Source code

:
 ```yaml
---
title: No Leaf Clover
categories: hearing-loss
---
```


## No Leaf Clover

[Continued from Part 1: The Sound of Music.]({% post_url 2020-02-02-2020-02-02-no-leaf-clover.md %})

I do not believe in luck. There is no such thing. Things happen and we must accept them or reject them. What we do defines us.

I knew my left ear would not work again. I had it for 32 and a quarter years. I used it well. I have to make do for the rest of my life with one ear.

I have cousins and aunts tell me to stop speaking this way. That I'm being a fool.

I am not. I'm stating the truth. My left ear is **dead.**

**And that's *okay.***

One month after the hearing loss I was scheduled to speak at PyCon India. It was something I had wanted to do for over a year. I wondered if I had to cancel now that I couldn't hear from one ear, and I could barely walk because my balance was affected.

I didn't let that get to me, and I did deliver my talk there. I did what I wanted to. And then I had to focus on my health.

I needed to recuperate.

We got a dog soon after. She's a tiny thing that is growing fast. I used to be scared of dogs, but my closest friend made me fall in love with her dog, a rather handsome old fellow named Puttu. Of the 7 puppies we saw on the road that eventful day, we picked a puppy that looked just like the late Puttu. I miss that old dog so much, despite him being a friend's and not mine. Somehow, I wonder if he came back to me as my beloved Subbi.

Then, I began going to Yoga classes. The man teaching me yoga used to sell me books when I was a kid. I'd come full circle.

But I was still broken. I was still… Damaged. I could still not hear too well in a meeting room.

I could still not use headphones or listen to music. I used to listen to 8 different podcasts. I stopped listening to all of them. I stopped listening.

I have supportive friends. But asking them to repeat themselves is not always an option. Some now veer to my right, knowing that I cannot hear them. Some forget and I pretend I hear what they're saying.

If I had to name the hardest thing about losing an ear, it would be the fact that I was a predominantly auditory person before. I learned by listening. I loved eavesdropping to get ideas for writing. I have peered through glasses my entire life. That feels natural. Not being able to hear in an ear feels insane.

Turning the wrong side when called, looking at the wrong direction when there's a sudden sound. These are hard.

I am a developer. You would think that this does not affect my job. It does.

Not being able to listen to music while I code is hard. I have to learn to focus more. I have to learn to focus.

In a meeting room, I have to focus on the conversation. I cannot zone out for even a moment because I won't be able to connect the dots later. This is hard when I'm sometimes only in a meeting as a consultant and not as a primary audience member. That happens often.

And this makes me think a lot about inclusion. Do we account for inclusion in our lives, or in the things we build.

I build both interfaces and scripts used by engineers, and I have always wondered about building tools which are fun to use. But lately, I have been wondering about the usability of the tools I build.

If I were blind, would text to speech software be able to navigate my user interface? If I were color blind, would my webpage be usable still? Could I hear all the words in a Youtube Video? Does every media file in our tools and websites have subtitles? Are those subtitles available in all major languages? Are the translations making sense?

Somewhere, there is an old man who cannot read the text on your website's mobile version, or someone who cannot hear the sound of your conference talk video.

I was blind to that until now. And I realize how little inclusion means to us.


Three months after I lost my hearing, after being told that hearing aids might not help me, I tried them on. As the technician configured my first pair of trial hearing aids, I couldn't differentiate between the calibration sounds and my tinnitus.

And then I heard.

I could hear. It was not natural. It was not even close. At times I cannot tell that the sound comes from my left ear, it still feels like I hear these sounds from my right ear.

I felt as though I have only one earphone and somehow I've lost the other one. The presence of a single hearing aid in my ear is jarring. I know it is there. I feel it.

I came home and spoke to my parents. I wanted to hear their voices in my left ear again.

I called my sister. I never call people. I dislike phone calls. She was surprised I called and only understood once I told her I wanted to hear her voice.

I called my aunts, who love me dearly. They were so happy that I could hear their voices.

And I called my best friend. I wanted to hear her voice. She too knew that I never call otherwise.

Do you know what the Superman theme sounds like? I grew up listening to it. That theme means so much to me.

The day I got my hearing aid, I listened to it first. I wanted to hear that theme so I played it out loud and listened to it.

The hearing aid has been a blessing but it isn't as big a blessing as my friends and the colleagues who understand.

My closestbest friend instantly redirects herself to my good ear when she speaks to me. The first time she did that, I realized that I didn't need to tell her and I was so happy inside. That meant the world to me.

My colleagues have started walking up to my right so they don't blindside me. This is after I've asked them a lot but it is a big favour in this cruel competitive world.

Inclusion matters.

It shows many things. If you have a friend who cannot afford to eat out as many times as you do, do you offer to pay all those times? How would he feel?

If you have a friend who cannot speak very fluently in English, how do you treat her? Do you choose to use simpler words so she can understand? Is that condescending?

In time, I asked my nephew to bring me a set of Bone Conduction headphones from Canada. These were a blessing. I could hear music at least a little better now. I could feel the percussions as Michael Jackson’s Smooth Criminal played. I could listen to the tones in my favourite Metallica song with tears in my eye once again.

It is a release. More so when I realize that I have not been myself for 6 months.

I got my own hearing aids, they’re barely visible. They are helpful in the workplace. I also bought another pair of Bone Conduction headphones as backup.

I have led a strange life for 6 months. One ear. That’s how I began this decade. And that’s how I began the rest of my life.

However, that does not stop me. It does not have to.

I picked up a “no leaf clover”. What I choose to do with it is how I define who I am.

ASSIGNED TASK
Begin at the top of the records above and quote each line exactly, ending with the line that contains "If I had to name".

EXERCISE OUTPUT
Source code

:
 ```yaml
---
title: No Leaf Clover
categories: hearing-loss
---
```


## No Leaf Clover

[Continued from Part 1: The Sound of Music.]({% post_url 2020-02-02-2020-02-02-no-leaf-clover.md %})

I do not believe in luck. There is no such thing. Things happen and we must accept them or reject them. What we do defines us.

I knew my left ear would not work again. I had it for 32 and a quarter years. I used it well. I have to make do for the rest of my life with one ear.

I have cousins and aunts tell me to stop speaking this way. That I'm being a fool.

I am not. I'm stating the truth. My left ear is **dead.**

**And that's *okay.***

One month after the hearing loss I was scheduled to speak at PyCon India. It was something I had wanted to do for over a year. I wondered if I had to cancel now that I couldn't hear from one ear, and I could barely walk because my balance was affected.

I didn't let that get to me, and I did deliver my talk there. I did what I wanted to. And then I had to focus on my health.

I needed to recuperate.

We got a dog soon after. She's a tiny thing that is growing fast. I used to be scared of dogs, but my closest friend made me fall in love with her dog, a rather handsome old fellow named Puttu. Of the 7 puppies we saw on the road that eventful day, we picked a puppy that looked just like the late Puttu. I miss that old dog so much, despite him being a friend's and not mine. Somehow, I wonder if he came back to me as my beloved Subbi.

Then, I began going to Yoga classes. The man teaching me yoga used to sell me books when I was a kid. I'd come full circle.

But I was still broken. I was still… Damaged. I could still not hear too well in a meeting room.

I could still not use headphones or listen to music. I used to listen to 8 different podcasts. I stopped listening to all of them. I stopped listening.

I have supportive friends. But asking them to repeat themselves is not always an option. Some now veer to my right, knowing that I cannot hear them. Some forget and I pretend I hear what they're saying.

If I had to name the hardest thing about losing an ear, it would be the fact that I was a predominantly auditory person before. I learned by listening. I loved eavesdropping to get ideas for writing. I have peered through glasses my entire life. That feels natural. Not being able to hear in an ear feels insane.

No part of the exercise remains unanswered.